In the copy of these records, include no pictures and change nothing else.

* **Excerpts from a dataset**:
[Start of Attachment]
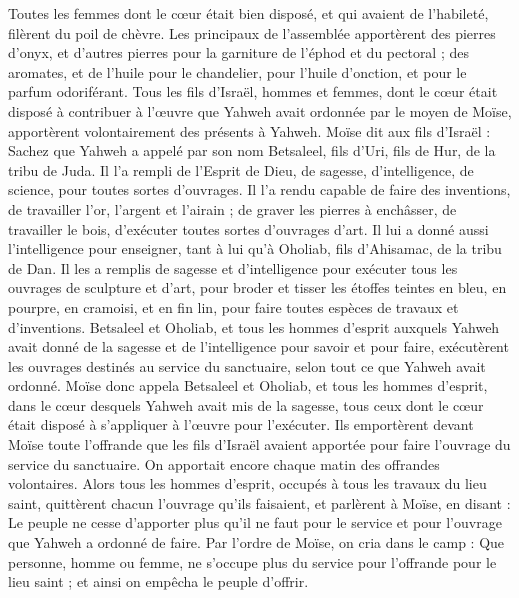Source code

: \begin{multicols}{2}
Toutes les femmes dont le cœur était bien disposé, et qui avaient de l’habileté, filèrent du poil de chèvre.
Les principaux de l'assemblée apportèrent des pierres d'onyx, et d’autres pierres pour la garniture de l'éphod et du pectoral ;
des aromates, et de l'huile pour le chandelier, pour l'huile d'onction, et pour le parfum odoriférant.
Tous les fils d’Israël, hommes et femmes, dont le cœur était disposé à contribuer à l’œuvre que Yahweh avait ordonnée par le moyen de Moïse, apportèrent volontairement des présents à Yahweh.
Moïse dit aux fils d'Israël : Sachez que Yahweh a appelé par son nom Betsaleel, fils d'Uri, fils de Hur, de la tribu de Juda.
Il l'a rempli de l'Esprit de Dieu, de sagesse, d’intelligence, de science, pour toutes sortes d'ouvrages.
Il l’a rendu capable de faire des inventions, de travailler l’or, l’argent et l’airain ;
de graver les pierres à enchâsser, de travailler le bois, d’exécuter toutes sortes d’ouvrages d’art.
Il lui a donné aussi l’intelligence pour enseigner, tant à lui qu'à Oholiab, fils d'Ahisamac, de la tribu de Dan.
Il les a remplis de sagesse et d’intelligence pour exécuter tous les ouvrages de sculpture et d’art, pour broder et tisser les étoffes teintes en bleu, en pourpre, en cramoisi, et en fin lin, pour faire toutes espèces de travaux et d’inventions.
\VerseOne{}Betsaleel et Oholiab, et tous les hommes d'esprit auxquels Yahweh avait donné de la sagesse et de l'intelligence pour savoir et pour faire, exécutèrent les ouvrages destinés au service du sanctuaire, selon tout ce que Yahweh avait ordonné.
Moïse donc appela Betsaleel et Oholiab, et tous les hommes d'esprit, dans le cœur desquels Yahweh avait mis de la sagesse, tous ceux dont le cœur était disposé à s’appliquer à l’œuvre pour l’exécuter.
Ils emportèrent devant Moïse toute l'offrande que les fils d'Israël avaient apportée pour faire l'ouvrage du service du sanctuaire. On apportait encore chaque matin des offrandes volontaires.
Alors tous les hommes d’esprit, occupés à tous les travaux du lieu saint, quittèrent chacun l’ouvrage qu’ils faisaient,
et parlèrent à Moïse, en disant : Le peuple ne cesse d'apporter plus qu'il ne faut pour le service et pour l'ouvrage que Yahweh a ordonné de faire.
Par l’ordre de Moïse, on cria dans le camp : Que personne, homme ou femme, ne s’occupe plus du service pour l'offrande pour le lieu saint ; et ainsi on empêcha le peuple d'offrir.

\end{multicols}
[End of Attachment]
* **Reply**:
Source code

: \begin{multicols}{2}
Toutes les femmes dont le cœur était bien disposé, et qui avaient de l’habileté, filèrent du poil de chèvre.
Les principaux de l'assemblée apportèrent des pierres d'onyx, et d’autres pierres pour la garniture de l'éphod et du pectoral ;
des aromates, et de l'huile pour le chandelier, pour l'huile d'onction, et pour le parfum odoriférant.
Tous les fils d’Israël, hommes et femmes, dont le cœur était disposé à contribuer à l’œuvre que Yahweh avait ordonnée par le moyen de Moïse, apportèrent volontairement des présents à Yahweh.
Moïse dit aux fils d'Israël : Sachez que Yahweh a appelé par son nom Betsaleel, fils d'Uri, fils de Hur, de la tribu de Juda.
Il l'a rempli de l'Esprit de Dieu, de sagesse, d’intelligence, de science, pour toutes sortes d'ouvrages.
Il l’a rendu capable de faire des inventions, de travailler l’or, l’argent et l’airain ;
de graver les pierres à enchâsser, de travailler le bois, d’exécuter toutes sortes d’ouvrages d’art.
Il lui a donné aussi l’intelligence pour enseigner, tant à lui qu'à Oholiab, fils d'Ahisamac, de la tribu de Dan.
Il les a remplis de sagesse et d’intelligence pour exécuter tous les ouvrages de sculpture et d’art, pour broder et tisser les étoffes teintes en bleu, en pourpre, en cramoisi, et en fin lin, pour faire toutes espèces de travaux et d’inventions.
\VerseOne{}Betsaleel et Oholiab, et tous les hommes d'esprit auxquels Yahweh avait donné de la sagesse et de l'intelligence pour savoir et pour faire, exécutèrent les ouvrages destinés au service du sanctuaire, selon tout ce que Yahweh avait ordonné.
Moïse donc appela Betsaleel et Oholiab, et tous les hommes d'esprit, dans le cœur desquels Yahweh avait mis de la sagesse, tous ceux dont le cœur était disposé à s’appliquer à l’œuvre pour l’exécuter.
Ils emportèrent devant Moïse toute l'offrande que les fils d'Israël avaient apportée pour faire l'ouvrage du service du sanctuaire. On apportait encore chaque matin des offrandes volontaires.
Alors tous les hommes d’esprit, occupés à tous les travaux du lieu saint, quittèrent chacun l’ouvrage qu’ils faisaient,
et parlèrent à Moïse, en disant : Le peuple ne cesse d'apporter plus qu'il ne faut pour le service et pour l'ouvrage que Yahweh a ordonné de faire.
Par l’ordre de Moïse, on cria dans le camp : Que personne, homme ou femme, ne s’occupe plus du service pour l'offrande pour le lieu saint ; et ainsi on empêcha le peuple d'offrir.

\end{multicols}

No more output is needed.